Land in southwestern Nova Scotia where I explored is not fertile. Hardly anybody lives inland and there are very few roads. There are lots of lakes but few rivers of any size. Yarmouth is at the end of Nova Scotia’s lower peninsula, which runs more east/west than north/south. The map shows a jagged coastline on the south/Atlantic side where I found more fishing villages, and straighter on the north/Bay-of-Fundy side where I found more beaches and some farms. Stunted fir and spruce dominated with few hardwoods, and I saw lots of bog. It’s a lot like mid-20th century downeast Maine.
Mavillette Beach and Cape St. Mary

Ethnically, the population has about the same distribution as Maine — mostly Scots-Irish, lots of Acadian-French, some Irish, some English, some Indian.
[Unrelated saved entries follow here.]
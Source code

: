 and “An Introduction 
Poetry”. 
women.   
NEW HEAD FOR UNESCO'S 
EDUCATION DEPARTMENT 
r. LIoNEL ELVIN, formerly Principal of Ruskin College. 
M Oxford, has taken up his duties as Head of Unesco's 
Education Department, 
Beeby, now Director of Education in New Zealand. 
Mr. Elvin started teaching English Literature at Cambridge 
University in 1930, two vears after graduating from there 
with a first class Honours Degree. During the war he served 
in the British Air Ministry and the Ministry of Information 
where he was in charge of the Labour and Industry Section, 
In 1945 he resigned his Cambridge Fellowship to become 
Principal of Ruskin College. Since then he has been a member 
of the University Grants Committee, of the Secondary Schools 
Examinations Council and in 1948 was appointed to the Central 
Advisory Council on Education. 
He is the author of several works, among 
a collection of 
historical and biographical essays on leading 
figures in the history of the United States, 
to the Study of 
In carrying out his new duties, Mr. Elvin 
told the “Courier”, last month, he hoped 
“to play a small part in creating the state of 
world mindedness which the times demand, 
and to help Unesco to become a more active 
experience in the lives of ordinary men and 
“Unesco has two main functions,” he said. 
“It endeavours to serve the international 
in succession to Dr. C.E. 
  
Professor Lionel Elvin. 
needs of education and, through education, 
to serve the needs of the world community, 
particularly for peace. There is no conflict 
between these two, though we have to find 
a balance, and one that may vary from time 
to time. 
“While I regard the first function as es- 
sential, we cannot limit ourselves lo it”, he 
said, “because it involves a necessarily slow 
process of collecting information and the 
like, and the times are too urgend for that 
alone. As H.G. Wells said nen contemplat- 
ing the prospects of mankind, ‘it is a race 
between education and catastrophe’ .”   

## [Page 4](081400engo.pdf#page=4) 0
The lobsterman asked me if I felt at home there. “Yes,” I said. “Why do you ask?” He said he felt at home all across Canada from there to Vancouver, but when he traveled to the states, he didn’t. When I asked why, he was reluctant to answer. “Try,” I said. “Find the words. I won’t be offended.”
Cape St. Mary

In Canada, he said, people think “we” first, and then “I,” but in the states they think “I” before “we.” I pondered that for days and learning more about each town’s history as I traveled around I found clues about why he had that impression. Digby, on the Bay of Fundy side, was established by shiploads of Loyalists fleeing rebellious colonies that became the United States. So was Shelburne on the Atlantic side and British flags proliferated there — I saw more Union Jacks than Maple Leafs. Though ethnicities are the same in Maine and Nova Scotia, personalities differ and I wondered if traits like an independent spirit or a herd instinct are inherited along with blue eyes and brown hair.
Mavillette Beach again

As Senator Obama said in 2008, Americans cling to their guns.  We also maintain a healthy suspicion, even hostility, toward government efforts to restrict them, but that’s not so in Canada. Handguns are forbidden everywhere and long guns are strictly controlled. I got a clue about this on a previous trip when a border guard spotted a box of .22 shells I’d left in the glove compartment. He called others over and they carefully searched my entire truck and its contents, going through every bag and suitcase while I stood around wondering what was the big deal.
Building a dory at Pubnico

A reconstructed Acadian Village Museum in Pubnico, which is the oldest Acadian settlement in Canada still inhabited by descendants of its founding families, was very interesting. It was established in 1653 by Philippe Mius D’Entremont and the entire community had been expelled by the British in the 1750s. Their property was given to New Englanders who moved up and took  over. Acadians were allowed back eleven years later but couldn’t recover their property and had to start over from scratch. Colonel Joseph Frye, who later founded Fryeburg, Maine, was ordered to carry out some Acadian deportations, but I’m not sure if he did so in Pubnico. According to his diary, he did not relish the task.
The Cat delivered us safely back to Maine Monday. It’s nice to go away, and nice to come home as well.

1 comment:

Anonymous said...

DANG! Building a dory!
Among SOME carpenters it is said....
"Whoever dies with the most clamps...WINS!"